About this task: The expected output is each line in the data below that includes the string "cryptocurrencydevs".

Records provided:
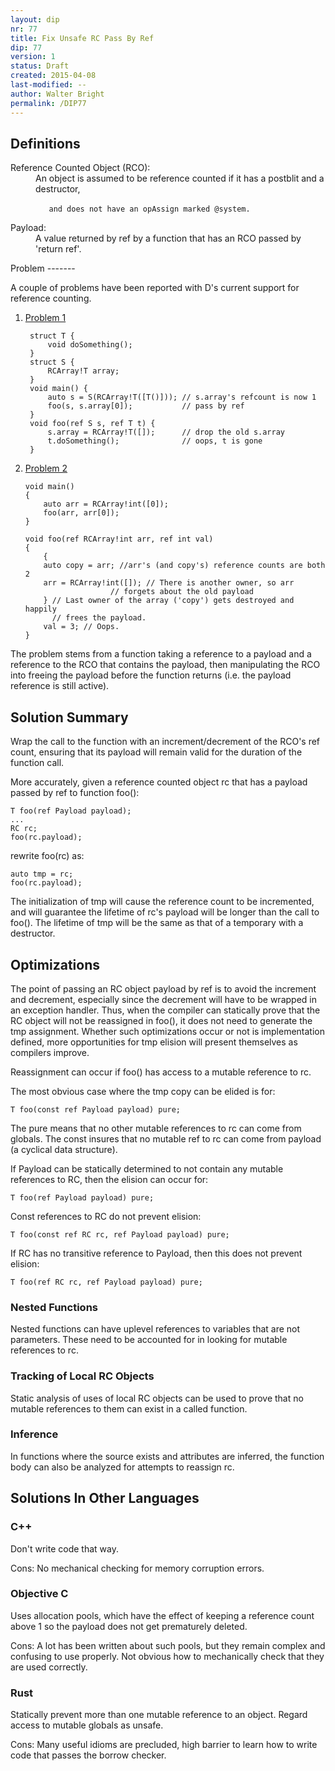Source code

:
 ```yaml
---
layout: dip
nr: 77
title: Fix Unsafe RC Pass By Ref
dip: 77
version: 1
status: Draft
created: 2015-04-08
last-modified: --
author: Walter Bright
permalink: /DIP77
---
```


Definitions
-----------

<dl>
<dt>
Reference Counted Object (RCO):

</dt>
<dd>
An object is assumed to be reference counted if it has a postblit and a
destructor,

`   and does not have an opAssign marked @system.`
`   `

</dd>
<dt>
Payload:

</dt>
<dd>
A value returned by ref by a function that has an RCO passed by 'return
ref'.

</dd>
</dl>
Problem
-------

A couple of problems have been reported with D's current support for
reference counting.

1.  [Problem
    1](http://www.digitalmars.com/d/archives/digitalmars/D/RCArray_is_unsafe_257630.html#N257630)
    ``` {.D}
     struct T {
         void doSomething();
     }
     struct S {
         RCArray!T array;
     }
     void main() {
         auto s = S(RCArray!T([T()])); // s.array's refcount is now 1
         foo(s, s.array[0]);           // pass by ref
     }
     void foo(ref S s, ref T t) {
         s.array = RCArray!T([]);      // drop the old s.array
         t.doSomething();              // oops, t is gone
     }
    ```

2.  [Problem
    2](http://www.digitalmars.com/d/archives/digitalmars/D/RCArray_is_unsafe_257630.html#N257847)
    ``` {.D}
    void main()
    {
        auto arr = RCArray!int([0]);
        foo(arr, arr[0]);
    }

    void foo(ref RCArray!int arr, ref int val)
    {
        {
        auto copy = arr; //arr's (and copy's) reference counts are both 2
        arr = RCArray!int([]); // There is another owner, so arr 
                       // forgets about the old payload
        } // Last owner of the array ('copy') gets destroyed and happily
          // frees the payload.
        val = 3; // Oops.
    }
    ```

The problem stems from a function taking a reference to a payload and a
reference to the RCO that contains the payload, then manipulating the
RCO into freeing the payload before the function returns (i.e. the
payload reference is still active).

Solution Summary
----------------

Wrap the call to the function with an increment/decrement of the RCO's
ref count, ensuring that its payload will remain valid for the duration
of the function call.

More accurately, given a reference counted object rc that has a payload
passed by ref to function foo():

``` {.D}
T foo(ref Payload payload);
...
RC rc;
foo(rc.payload);
```

rewrite foo(rc) as:

``` {.D}
auto tmp = rc;
foo(rc.payload);
```

The initialization of tmp will cause the reference count to be
incremented, and will guarantee the lifetime of rc's payload will be
longer than the call to foo(). The lifetime of tmp will be the same as
that of a temporary with a destructor.

Optimizations
-------------

The point of passing an RC object payload by ref is to avoid the
increment and decrement, especially since the decrement will have to be
wrapped in an exception handler. Thus, when the compiler can statically
prove that the RC object will not be reassigned in foo(), it does not
need to generate the tmp assignment. Whether such optimizations occur or
not is implementation defined, more opportunities for tmp elision will
present themselves as compilers improve.

Reassignment can occur if foo() has access to a mutable reference to rc.

The most obvious case where the tmp copy can be elided is for:

``` {.D}
T foo(const ref Payload payload) pure;
```

The pure means that no other mutable references to rc can come from
globals. The const insures that no mutable ref to rc can come from
payload (a cyclical data structure).

If Payload can be statically determined to not contain any mutable
references to RC, then the elision can occur for:

``` {.D}
T foo(ref Payload payload) pure;
```

Const references to RC do not prevent elision:

``` {.D}
T foo(const ref RC rc, ref Payload payload) pure;
```

If RC has no transitive reference to Payload, then this does not prevent
elision:

``` {.D}
T foo(ref RC rc, ref Payload payload) pure;
```

### Nested Functions

Nested functions can have uplevel references to variables that are not
parameters. These need to be accounted for in looking for mutable
references to rc.

### Tracking of Local RC Objects

Static analysis of uses of local RC objects can be used to prove that no
mutable references to them can exist in a called function.

### Inference

In functions where the source exists and attributes are inferred, the
function body can also be analyzed for attempts to reassign rc.

Solutions In Other Languages
----------------------------

### C++

Don't write code that way.

Cons: No mechanical checking for memory corruption errors.

### Objective C

Uses allocation pools, which have the effect of keeping a reference
count above 1 so the payload does not get prematurely deleted.

Cons: A lot has been written about such pools, but they remain complex
and confusing to use properly. Not obvious how to mechanically check
that they are used correctly.

### Rust

Statically prevent more than one mutable reference to an object. Regard
access to mutable globals as unsafe.

Cons: Many useful idioms are precluded, high barrier to learn how to
write code that passes the borrow checker.
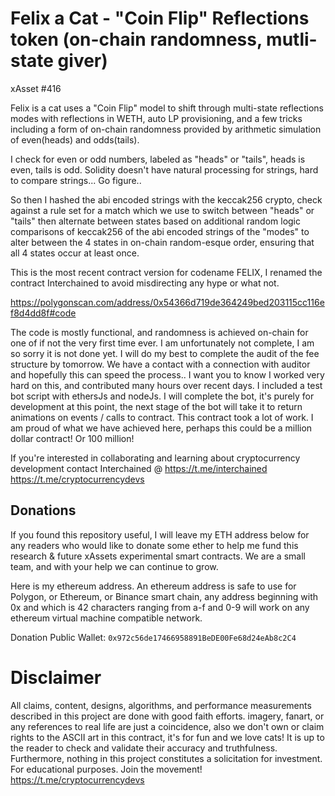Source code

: # Felix a Cat - "Coin Flip" Reflections token (on-chain randomness, mutli-state giver)
xAsset #416

Felix is a cat uses a "Coin Flip" model to shift through multi-state reflections modes with reflections in WETH, auto LP provisioning, and a few tricks including a form of on-chain randomness provided by arithmetic simulation of even(heads) and odds(tails). 

I check for even or odd numbers, labeled as "heads" or "tails", heads is even, tails is odd.
Solidity doesn't have natural processing for strings, hard to compare strings... Go figure.. 

So then I hashed the abi encoded strings with the keccak256 crypto, check against a rule set for a match which we use to switch between "heads" or "tails" then alternate between states based on additional random logic comparisons of keccak256 of the abi encoded strings of the "modes" to alter between the 4 states in on-chain random-esque order, ensuring that all 4 states occur at least once.

This is the most recent contract version for codename FELIX, I renamed the contract Interchained to avoid misdirecting any hype or what not. 

https://polygonscan.com/address/0x54366d719de364249bed203115cc116ef8d4dd8f#code

The code is mostly functional, and randomness is achieved on-chain for one of if not the very first time ever. I am unfortunately not complete, I am so sorry it is not done yet. I will do my best to complete the audit of the fee structure by tomorrow. We have a contact with a connection with auditor and hopefully this can speed the process.. 
I want you to know I worked very hard on this, and contributed many hours over recent days. 
I included a test bot script with ethersJs and nodeJs. I will complete the bot, it's purely for development at this point, the next stage of the bot will take it to return animations on events / calls to contract. This contract took a lot of work. I am proud of what we have achieved here, perhaps this could be a million dollar contract! Or 100 million! 

If you're interested in collaborating and learning about cryptocurrency development contact Interchained @ https://t.me/interchained
https://t.me/cryptocurrencydevs

## Donations 
 If you found this repository useful, I will leave my ETH address below for any readers who would like to donate some ether to help me fund this research & future xAssets experimental smart contracts. We are a small team, and with your help we can continue to grow. 

 Here is my ethereum address. An ethereum address is safe to use for Polygon, or Ethereum, or Binance smart chain, any address beginning with 0x and which is 42 characters ranging from a-f and 0-9 will work on any ethereum virtual machine compatible network. 
 
 Donation Public Wallet: ```0x972c56de17466958891BeDE00Fe68d24eAb8c2C4``` 
 
# Disclaimer

All claims, content, designs, algorithms, and performance measurements described in this project are done with good faith efforts.  imagery, fanart, or any references to real life are just a coincidence, also we don't own or claim rights to the ASCII art in this contract, it's for fun and we love cats! It is up to the reader to check and validate their accuracy and truthfulness. Furthermore, nothing in this project constitutes a solicitation for investment. For educational purposes. Join the movement! https://t.me/cryptocurrencydevs
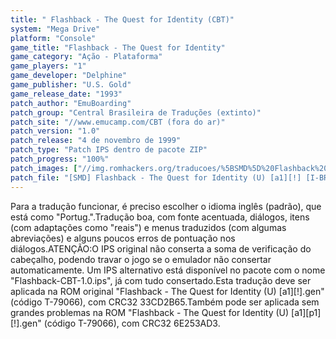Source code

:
 ```yaml
---
title: " Flashback - The Quest for Identity (CBT)"
system: "Mega Drive"
platform: "Console"
game_title: "Flashback - The Quest for Identity"
game_category: "Ação - Plataforma"
game_players: "1"
game_developer: "Delphine"
game_publisher: "U.S. Gold"
game_release_date: "1993"
patch_author: "EmuBoarding"
patch_group: "Central Brasileira de Traduções (extinto)"
patch_site: "//www.emucamp.com/CBT (fora do ar)"
patch_version: "1.0"
patch_release: "4 de novembro de 1999"
patch_type: "Patch IPS dentro de pacote ZIP"
patch_progress: "100%"
patch_images: ["//img.romhackers.org/traducoes/%5BSMD%5D%20Flashback%20-%20The%20Quest%20for%20Identity%20-%20CBT%20-%201.png","//img.romhackers.org/traducoes/%5BSMD%5D%20Flashback%20-%20The%20Quest%20for%20Identity%20-%20CBT%20-%202.png","//img.romhackers.org/traducoes/%5BSMD%5D%20Flashback%20-%20The%20Quest%20for%20Identity%20-%20CBT%20-%203.png"]
patch_file: "[SMD] Flashback - The Quest for Identity (U) [a1][!] [I-BR T-EmuBoarding G-CBT V-1.0 P-100% A-1999].zip"
---
```

Para a tradução funcionar, é preciso escolher o idioma inglês (padrão), que está como "Portug.".Tradução boa, com fonte acentuada, diálogos, itens (com adaptações como "reais") e menus traduzidos (com algumas abreviações) e alguns poucos erros de pontuação nos diálogos.ATENÇÃO:O IPS original não conserta a soma de verificação do cabeçalho, podendo travar o jogo se o emulador não consertar automaticamente. Um IPS alternativo está disponível no pacote com o nome "Flashback-CBT-1.0.ips", já com tudo consertado.Esta tradução deve ser aplicada na ROM original "Flashback - The Quest for Identity (U) [a1][!].gen" (código T-79066), com CRC32 33CD2B65.Também pode ser aplicada sem grandes problemas na ROM "Flashback - The Quest for Identity (U) [a1][p1][!].gen" (código T-79066), com CRC32 6E253AD3.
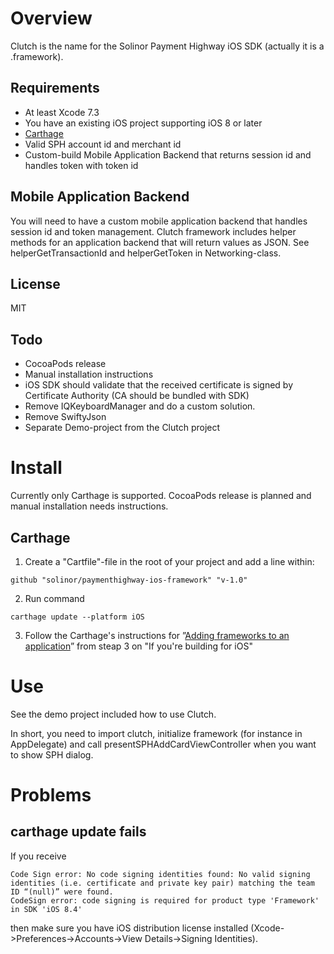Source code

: # Overview

Clutch is the name for the Solinor Payment Highway iOS SDK (actually it is a .framework).

## Requirements

* At least Xcode 7.3
* You have an existing iOS project supporting iOS 8 or later
* [Carthage]( https://github.com/Carthage/Carthage)
* Valid SPH account id and merchant id
* Custom-build Mobile Application Backend that returns session id and handles token with token id 

## Mobile Application Backend

You will need to have a custom mobile application backend that handles session id and token management. Clutch framework includes helper methods for an application backend that will return values as JSON. See helperGetTransactionId and helperGetToken in Networking-class.

## License
MIT

## Todo

* CocoaPods release
* Manual installation instructions
* iOS SDK should validate that the received certificate is signed by Certificate Authority (CA should be bundled with SDK)
* Remove IQKeyboardManager and do a custom solution.
* Remove SwiftyJson
* Separate Demo-project from the Clutch project


# Install

Currently only Carthage is supported. CocoaPods release is planned and manual installation needs instructions.

## Carthage

1. Create a "Cartfile"-file in the root of your project and add a line within: 
```
github "solinor/paymenthighway-ios-framework" "v-1.0" 
```

2. Run command
```
carthage update --platform iOS
```

3. Follow the Carthage's instructions for ”[Adding frameworks to an application](https://github.com/Carthage/Carthage)” from steap 3 on "If you're building for iOS"

# Use

See the demo project included how to use Clutch.

In short, you need to import clutch, initialize framework (for instance in AppDelegate) and call presentSPHAddCardViewController when you want to show SPH dialog.

# Problems

## carthage update fails

If you receive

```
Code Sign error: No code signing identities found: No valid signing identities (i.e. certificate and private key pair) matching the team ID “(null)” were found.
CodeSign error: code signing is required for product type 'Framework' in SDK 'iOS 8.4'
```

then make sure you have iOS distribution license installed (Xcode->Preferences->Accounts->View Details->Signing Identities).
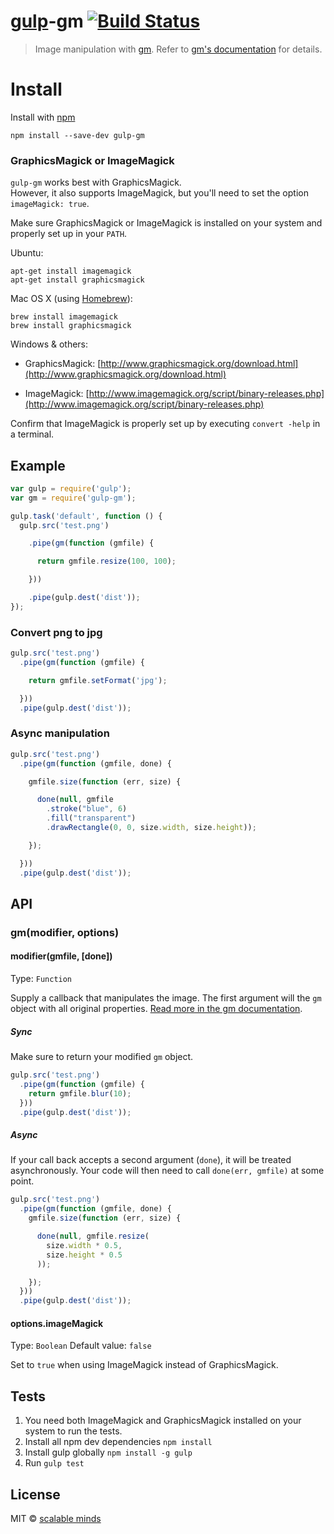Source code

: # [gulp](https://github.com/wearefractal/gulp)-gm [![Build Status](https://drone.io/github.com/scalableminds/gulp-gm/status.png)](https://drone.io/github.com/scalableminds/gulp-gm/latest)

> Image manipulation with [gm](https://github.com/aheckmann/gm). Refer to [gm's documentation](http://aheckmann.github.io/gm/docs.html) for details.


# Install

Install with [npm](https://npmjs.org/package/gulp-gm)

```
npm install --save-dev gulp-gm
```

### GraphicsMagick or ImageMagick
`gulp-gm` works best with GraphicsMagick.  
However, it also supports ImageMagick, but you'll need to set the option `imageMagick: true`.

Make sure GraphicsMagick or ImageMagick is installed on your system and properly set up in your `PATH`.

Ubuntu:

```shell
apt-get install imagemagick
apt-get install graphicsmagick
```

Mac OS X (using [Homebrew](http://brew.sh/)):

```shell
brew install imagemagick
brew install graphicsmagick
```

Windows & others:
- GraphicsMagick: [http://www.graphicsmagick.org/download.html](http://www.graphicsmagick.org/download.html)

- ImageMagick: [http://www.imagemagick.org/script/binary-releases.php](http://www.imagemagick.org/script/binary-releases.php)


Confirm that ImageMagick is properly set up by executing `convert -help` in a terminal.


## Example

```js
var gulp = require('gulp');
var gm = require('gulp-gm');

gulp.task('default', function () {
  gulp.src('test.png')

    .pipe(gm(function (gmfile) {

      return gmfile.resize(100, 100);

    }))

    .pipe(gulp.dest('dist'));
});
```

### Convert png to jpg

```js
gulp.src('test.png')
  .pipe(gm(function (gmfile) {

    return gmfile.setFormat('jpg');

  }))
  .pipe(gulp.dest('dist'));
```

### Async manipulation

```js
gulp.src('test.png')
  .pipe(gm(function (gmfile, done) {

    gmfile.size(function (err, size) {

      done(null, gmfile
        .stroke("blue", 6)
        .fill("transparent")
        .drawRectangle(0, 0, size.width, size.height));

    });

  }))
  .pipe(gulp.dest('dist'));
```

## API

### gm(modifier, options)

#### modifier(gmfile, [done])

Type: `Function`

Supply a callback that manipulates the image. The first argument will the `gm` object with all original properties. [Read more in the gm documentation](http://aheckmann.github.io/gm/docs.html).

##### Sync
Make sure to return your modified `gm` object.

```js
gulp.src('test.png')
  .pipe(gm(function (gmfile) {
    return gmfile.blur(10);
  }))
  .pipe(gulp.dest('dist'));
```

##### Async
If your call back accepts a second argument (`done`), it will be treated asynchronously. Your code will then need to call `done(err, gmfile)` at some point.

```js
gulp.src('test.png')
  .pipe(gm(function (gmfile, done) {
    gmfile.size(function (err, size) {

      done(null, gmfile.resize(
        size.width * 0.5,
        size.height * 0.5
      ));

    });
  }))
  .pipe(gulp.dest('dist'));
```


#### options.imageMagick

Type: `Boolean`
Default value: `false`

Set to `true` when using ImageMagick instead of GraphicsMagick.


## Tests

1. You need both ImageMagick and GraphicsMagick installed on your system to run the tests.
2. Install all npm dev dependencies `npm install`
3. Install gulp globally `npm install -g gulp`
4. Run `gulp test`


## License

MIT © [scalable minds](http://scm.io)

Output of the task:
https://t.me/cryptocurrencydevs
All claims, content, designs, algorithms, and performance measurements described in this project are done with good faith efforts.  imagery, fanart, or any references to real life are just a coincidence, also we don't own or claim rights to the ASCII art in this contract, it's for fun and we love cats! It is up to the reader to check and validate their accuracy and truthfulness. Furthermore, nothing in this project constitutes a solicitation for investment. For educational purposes. Join the movement! https://t.me/cryptocurrencydevs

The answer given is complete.